For the word "Chambers", search the records and show each line in which it occurs.

- [Given information]
◆ ◆ ◆ ◆ ◆ ◆ ◆
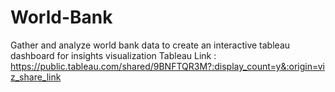# World-Bank
Gather and analyze world bank data to create an interactive tableau dashboard for insights visualization
Tableau Link : https://public.tableau.com/shared/9BNFTQR3M?:display_count=y&:origin=viz_share_link

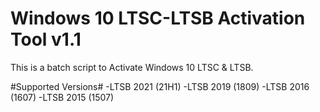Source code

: # Windows 10 LTSC-LTSB Activation Tool v1.1
This is a batch script to Activate Windows 10 LTSC & LTSB.

#Supported Versions#
-LTSB 2021 (21H1)
-LTSB 2019 (1809)
-LTSB 2016 (1607)
-LTSB 2015 (1507)
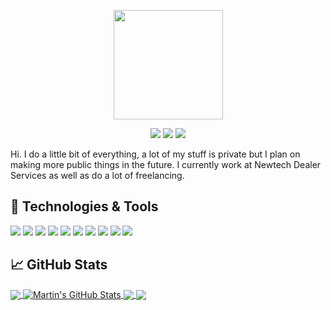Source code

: 
<p align="center">
  <img width="175" height="175" src="https://i.ibb.co/K6RrTjc/logo.png">
</p>

<p align="center">
  <img src="https://img.shields.io/badge/-Work_Account-lightgrey?style=flat-square&labelColor=lightgrey&logo=github&logoColor=white&link=https://github.com/andrewgosselin-nt">
  <img src="https://img.shields.io/badge/-Personal_Account-lightgrey?style=flat-square&labelColor=lightgrey&logo=github&logoColor=white&link=https://github.com/andrewgosselin">
  <img src="https://img.shields.io/badge/-Cyrex%231012-7289DA?style=flat-square&labelColor=7289DA&logo=discord&logoColor=white&link=https://discordapp.com)](https://discordapp.com">
</p>


Hi. I do a little bit of everything, a lot of my stuff is private but I plan on making more public things in the future.
I currently work at Newtech Dealer Services as well as do a lot of freelancing.


## 🔧 Technologies & Tools
![](https://img.shields.io/badge/OS-Linux-informational?style=flat&logo=linux&logoColor=white&color=2bbc8a)
![](https://img.shields.io/badge/Editor-Visual_Studio_Code-informational?style=flat&logo=visual-studio-code&logoColor=white&color=2bbc8a)
![](https://img.shields.io/badge/Code-Python-informational?style=flat&logo=python&logoColor=white&color=2bbc8a)
![](https://img.shields.io/badge/Code-JavaScript-informational?style=flat&logo=javascript&logoColor=white&color=2bbc8a)
![](https://img.shields.io/badge/Code-PHP-informational?style=flat&logo=php&logoColor=white&color=2bbc8a)
![](https://img.shields.io/badge/Code-Make-informational?style=flat&logo=cmake&logoColor=white&color=2bbc8a)
![](https://img.shields.io/badge/Code-Vue-informational?style=flat&logo=vue.js&logoColor=white&color=2bbc8a)
![](https://img.shields.io/badge/Shell-Bash-informational?style=flat&logo=gnu-bash&logoColor=white&color=2bbc8a)
![](https://img.shields.io/badge/Tools-Docker-informational?style=flat&logo=docker&logoColor=white&color=2bbc8a)
![](https://img.shields.io/badge/Tools-Kubernetes-informational?style=flat&logo=kubernetes&logoColor=white&color=2bbc8a)

## &#x1f4c8; GitHub Stats

<a href="https://github.com/andrewgosselin">
  <img align="center" src="https://github-readme-stats.vercel.app/api/top-langs/?username=andrewgosselin&hide=java,html&title_color=ffffff&text_color=c9cacc&icon_color=2bbc8a&bg_color=1d1f21" />
</a>
<a href="https://github.com/andrewgosselin">
  <img align="center" src="https://github-readme-stats.vercel.app/api?username=andrewgosselin&show_icons=true&line_height=27&count_private=true&title_color=ffffff&text_color=c9cacc&icon_color=2bbc8a&bg_color=1d1f21" alt="Martin's GitHub Stats" />
</a>

<a href="https://github.com/andrewgosselin">
  <img align="center" src="https://github-readme-stats.vercel.app/api/pin/?username=andrewgosselin&repo=python-project-blueprint&title_color=ffffff&text_color=c9cacc&icon_color=2bbc8a&bg_color=1d1f21" />
</a>


<a href="https://github.com/andrewgosselin">
  <img align="center" src="https://github-readme-stats.vercel.app/api/pin/?username=andrewgosselin&repo=go-project-blueprint&title_color=ffffff&text_color=c9cacc&icon_color=2bbc8a&bg_color=1d1f21" />
</a>    
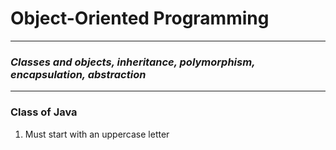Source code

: # Object-Oriented Programming

---
### *Classes and objects, inheritance, polymorphism, encapsulation, abstraction*

---

### Class of Java
1. Must start with an uppercase letter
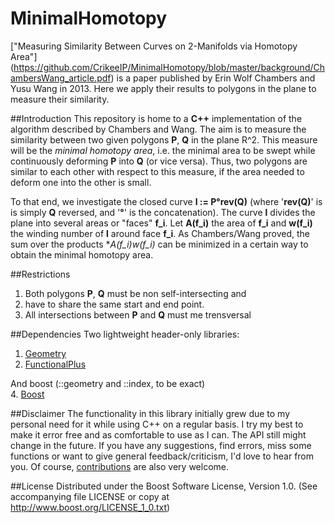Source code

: # MinimalHomotopy
["Measuring Similarity Between Curves on 2-Manifolds via Homotopy Area"] (https://github.com/CrikeeIP/MinimalHomotopy/blob/master/background/ChambersWang_article.pdf) is a paper published by Erin Wolf Chambers and Yusu Wang in 2013. Here we apply their results to polygons in the plane to measure their similarity.

##Introduction
This repository is home to a **C++** implementation of the algorithm described by Chambers and Wang.
The aim is to measure the similarity between two given polygons **P**, **Q**  in the plane R^2. This measure will be the *minimal homotopy area*, i.e. the minimal area to be swept while continuously deforming **P** into **Q** (or vice versa). Thus, two polygons are similar to each other with respect to this measure, if the area needed to deform one into the other is small. 

To that end, we investigate the closed curve **l := P°rev(Q)** (where '**rev(Q)**' is is simply **Q** reversed, and '**°**' is the concatenation). The curve **l** divides the plane into several areas or "faces" **f_i**. Let **A(f_i)** the area of **f_i** and **w(f_i)** the winding number of **l** around face **f_i**. As Chambers/Wang proved, the sum over the products **A(f_i)*w(f_i)** can be minimized in a certain way to obtain the minimal homotopy area.


##Restrictions
1. Both polygons **P**, **Q** must be non self-intersecting and
2. have to share the same start and end point.
3. All intersections between **P** and **Q** must me trensversal


##Dependencies
Two lightweight header-only libraries:  
1. [Geometry](https://github.com/CrikeeIP/Geometry)  
2. [FunctionalPlus](https://github.com/Dobiasd/FunctionalPlus)  

And boost (::geometry and ::index, to be exact)  
4. [Boost](http://www.boost.org/)


##Disclaimer
The functionality in this library initially grew due to my personal need for it while using C++ on a regular basis. I try my best to make it error free and as comfortable to use as I can. The API still might change in the future. If you have any suggestions, find errors, miss some functions or want to give general feedback/criticism, I'd love to hear from you. Of course, [contributions](https://github.com/CrikeeIP/OPTICS-Clustering/pulls) are also very welcome.

##License
Distributed under the Boost Software License, Version 1.0. (See accompanying file LICENSE or copy at http://www.boost.org/LICENSE_1_0.txt)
◆ ◆ ◆ ◆ ◆ ◆ ◆
- [Answer for this exercise]
["Measuring Similarity Between Curves on 2-Manifolds via Homotopy Area"] (https://github.com/CrikeeIP/MinimalHomotopy/blob/master/background/ChambersWang_article.pdf) is a paper published by Erin Wolf Chambers and Yusu Wang in 2013. Here we apply their results to polygons in the plane to measure their similarity.
This repository is home to a **C++** implementation of the algorithm described by Chambers and Wang.
To that end, we investigate the closed curve **l := P°rev(Q)** (where '**rev(Q)**' is is simply **Q** reversed, and '**°**' is the concatenation). The curve **l** divides the plane into several areas or "faces" **f_i**. Let **A(f_i)** the area of **f_i** and **w(f_i)** the winding number of **l** around face **f_i**. As Chambers/Wang proved, the sum over the products **A(f_i)*w(f_i)** can be minimized in a certain way to obtain the minimal homotopy area.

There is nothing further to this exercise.